Ten-X: Capital Markets, Labor Market Healthy
Despite concerns about cooling global economic growth and potential trade wars, capital markets and the labor market remain in good shape, said Ten-X Irvine, Calif.
The Ten-X Liquidity Tracker report studies data credit and liquidity indicators to look for potential disruptions to the economic and real estate cycles from the capital markets.
“High-yield issuance is on the upswing, C&I [commercial and industrial] loans are still on the rise and commercial mortgage-backed securities issuance improved in the second quarter, though the mid-year total still trails last year’s pace,” the Liquidity Tracker report said. “Real estate loans continue to steadily expand at a more modest clip.”
Meanwhile, CMBS spreads “hovered” during the second quarter, “down from their December spike but still elevated from levels seen across much of 2017 and 2018,” the report said.
Ten-X noted the U.S. and China have not yet settled their trade policy disagreements. “The trade war with China continues to swirl, though the U.S. and China have agreed to hold off on additional tariffs and continue negotiations for the time being, prompting optimism of late,” the report said.

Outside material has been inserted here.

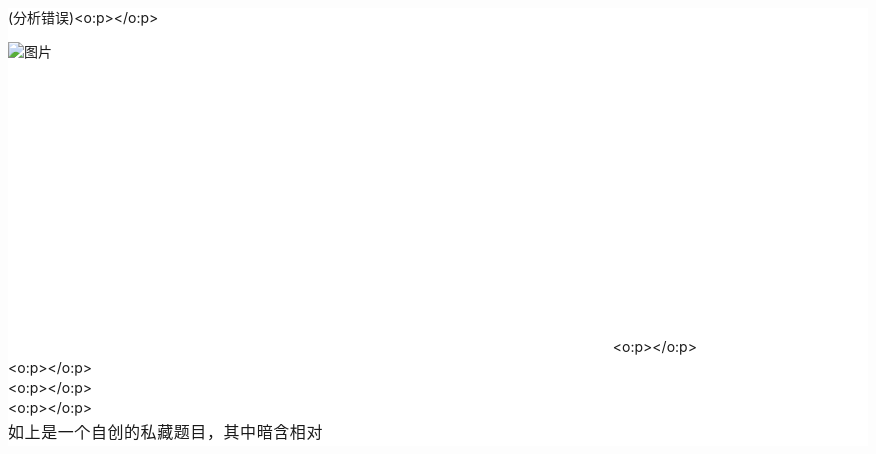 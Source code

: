 (分析错误)</span></span></span><span><o:p></o:p></span></p><p style="text-align:left;margin-top:0pt;margin-bottom:0pt;margin-left:0pt;margin-right:0pt;"><span style="display: inline-block;overflow: hidden;transform:rotate(0deg);width: 604.8px;height: 310.0557480314961px;text-indent: 0;"><span leaf=""><img class="rich_pages wxw-img js_img_placeholder wx_img_placeholder"   data-src="https://mmbiz.qpic.cn/sz_mmbiz_png/UtlXZ9UDt5ibBC5cAia3YibBT8feINeCxlpW0A0C14lveWkM5ZAcQ2v68lwFLOrAtoic9eD4tD74jibdpaJxAiadpMkg/640?wx_fmt=png&amp;from=appmsg"   height="310.056" style="margin-left: 0px; margin-top: 0px; width: 604.8px !important; height: 310.24px !important;" width="604.8"   src="https://mmbiz.qpic.cn/sz_mmbiz_png/UtlXZ9UDt5ibBC5cAia3YibBT8feINeCxlpW0A0C14lveWkM5ZAcQ2v68lwFLOrAtoic9eD4tD74jibdpaJxAiadpMkg/640?wx_fmt=png&amp;from=appmsg" _width="604.8px" crossorigin="anonymous" alt="图片"></span></span><span><o:p></o:p></span></p><p style="text-align:left;margin-top:0pt;margin-bottom:0pt;margin-left:0pt;margin-right:0pt;"><span><o:p></o:p></span></p><p style="text-align:left;margin-top:0pt;margin-bottom:0pt;margin-left:0pt;margin-right:0pt;"><span><o:p></o:p></span></p><p style="text-align:left;margin-top:0pt;margin-bottom:0pt;margin-left:0pt;margin-right:0pt;"><span><o:p></o:p></span></p><p style="text-align:left;margin-top:0pt;margin-bottom:0pt;margin-left:0pt;margin-right:0pt;"><span ><span leaf="" style="color:rgba(0, 0, 0, 0.9);font-size:17px;font-family:&quot;mp-quote&quot;, -apple-system-font, BlinkMacSystemFont, &quot;Helvetica Neue&quot;, &quot;PingFang SC&quot;, &quot;Hiragino Sans GB&quot;, &quot;Microsoft YaHei UI&quot;, &quot;Microsoft YaHei&quot;, Arial, sans-serif;line-height:1.6;letter-spacing:0.034em;font-style:normal;font-weight:normal;"><span textstyle="" style="font-size: 16px;">如</span></span></span><span ><span leaf="" style="color:rgba(0, 0, 0, 0.9);font-size:17px;font-family:&quot;mp-quote&quot;, -apple-system-font, BlinkMacSystemFont, &quot;Helvetica Neue&quot;, &quot;PingFang SC&quot;, &quot;Hiragino Sans GB&quot;, &quot;Microsoft YaHei UI&quot;, &quot;Microsoft YaHei&quot;, Arial, sans-serif;line-height:1.6;letter-spacing:0.034em;font-style:normal;font-weight:normal;"><span textstyle="" style="font-size: 16px;">上</span></span></span><span ><span leaf="" style="color:rgba(0, 0, 0, 0.9);font-size:17px;font-family:&quot;mp-quote&quot;, -apple-system-font, BlinkMacSystemFont, &quot;Helvetica Neue&quot;, &quot;PingFang SC&quot;, &quot;Hiragino Sans GB&quot;, &quot;Microsoft YaHei UI&quot;, &quot;Microsoft YaHei&quot;, Arial, sans-serif;line-height:1.6;letter-spacing:0.034em;font-style:normal;font-weight:normal;"><span textstyle="" style="font-size: 16px;">是</span></span></span><span ><span leaf="" style="color:rgba(0, 0, 0, 0.9);font-size:17px;font-family:&quot;mp-quote&quot;, -apple-system-font, BlinkMacSystemFont, &quot;Helvetica Neue&quot;, &quot;PingFang SC&quot;, &quot;Hiragino Sans GB&quot;, &quot;Microsoft YaHei UI&quot;, &quot;Microsoft YaHei&quot;, Arial, sans-serif;line-height:1.6;letter-spacing:0.034em;font-style:normal;font-weight:normal;"><span textstyle="" style="font-size: 16px;">一个</span></span></span><span ><span leaf="" style="color:rgba(0, 0, 0, 0.9);font-size:17px;font-family:&quot;mp-quote&quot;, -apple-system-font, BlinkMacSystemFont, &quot;Helvetica Neue&quot;, &quot;PingFang SC&quot;, &quot;Hiragino Sans GB&quot;, &quot;Microsoft YaHei UI&quot;, &quot;Microsoft YaHei&quot;, Arial, sans-serif;line-height:1.6;letter-spacing:0.034em;font-style:normal;font-weight:normal;"><span textstyle="" style="font-size: 16px;">自创</span></span></span><span ><span leaf="" style="color:rgba(0, 0, 0, 0.9);font-size:17px;font-family:&quot;mp-quote&quot;, -apple-system-font, BlinkMacSystemFont, &quot;Helvetica Neue&quot;, &quot;PingFang SC&quot;, &quot;Hiragino Sans GB&quot;, &quot;Microsoft YaHei UI&quot;, &quot;Microsoft YaHei&quot;, Arial, sans-serif;line-height:1.6;letter-spacing:0.034em;font-style:normal;font-weight:normal;"><span textstyle="" style="font-size: 16px;">的私藏题目</span></span></span><span ><span leaf="" style="color:rgba(0, 0, 0, 0.9);font-size:17px;font-family:&quot;mp-quote&quot;, -apple-system-font, BlinkMacSystemFont, &quot;Helvetica Neue&quot;, &quot;PingFang SC&quot;, &quot;Hiragino Sans GB&quot;, &quot;Microsoft YaHei UI&quot;, &quot;Microsoft YaHei&quot;, Arial, sans-serif;line-height:1.6;letter-spacing:0.034em;font-style:normal;font-weight:normal;"><span textstyle="" style="font-size: 16px;">，</span></span></span><span ><span leaf="" style="color:rgba(0, 0, 0, 0.9);font-size:17px;font-family:&quot;mp-quote&quot;, -apple-system-font, BlinkMacSystemFont, &quot;Helvetica Neue&quot;, &quot;PingFang SC&quot;, &quot;Hiragino Sans GB&quot;, &quot;Microsoft YaHei UI&quot;, &quot;Microsoft YaHei&quot;, Arial, sans-serif;line-height:1.6;letter-spacing:0.034em;font-style:normal;font-weight:normal;"><span textstyle="" style="font-size: 16px;">其中</span></span></span><span ><span leaf="" style="color:rgba(0, 0, 0, 0.9);font-size:17px;font-family:&quot;mp-quote&quot;, -apple-system-font, BlinkMacSystemFont, &quot;Helvetica Neue&quot;, &quot;PingFang SC&quot;, &quot;Hiragino Sans GB&quot;, &quot;Microsoft YaHei UI&quot;, &quot;Microsoft YaHei&quot;, Arial, sans-serif;line-height:1.6;letter-spacing:0.034em;font-style:normal;font-weight:normal;"><span textstyle="" style="font-size: 16px;">暗含</span></span></span><span ><span leaf="" style="color:rgba(0, 0, 0, 0.9);font-size:17px;font-family:&quot;mp-quote&quot;, -apple-system-font, BlinkMacSystemFont, &quot;Helvetica Neue&quot;, &quot;PingFang SC&quot;, &quot;Hiragino Sans GB&quot;, &quot;Microsoft YaHei UI&quot;, &quot;Microsoft YaHei&quot;, Arial, sans-serif;line-height:1.6;letter-spacing:0.034em;font-style:normal;font-weight:normal;"><span textstyle="" style="font-size: 16px;">相对</span></span></span><span >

In positive news for the economy, payrolls pounced back in June as unemployment remains tight and wage growth holds above three percent. The stock market also saw “robust” June gains, while the Chicago Board Options Exchange’s Volatility Index, which tracks options market changes, has remained “tranquil” despite the geopolitical noise, the report noted.
But the yield curve continues to flash warning signs as the key three-month/10-year measure has stayed inverted for well over a month with short-term rates exceeding long-term rates, the report noted. “While this does not mean a recession is imminent, it has historically suggested that one is likely over the next year or so,” Ten-X said.
As a result, speculation is growing the Fed might cut interest rates as soon as today. Ten-X noted Fed Chairman Jerome Powell acknowledged crosscurrents weighing on the economy and said the Chairman was not moved by June’s healthy job-creation report, “leading many to expect a quarter to half point cut for the end of July,” the report said.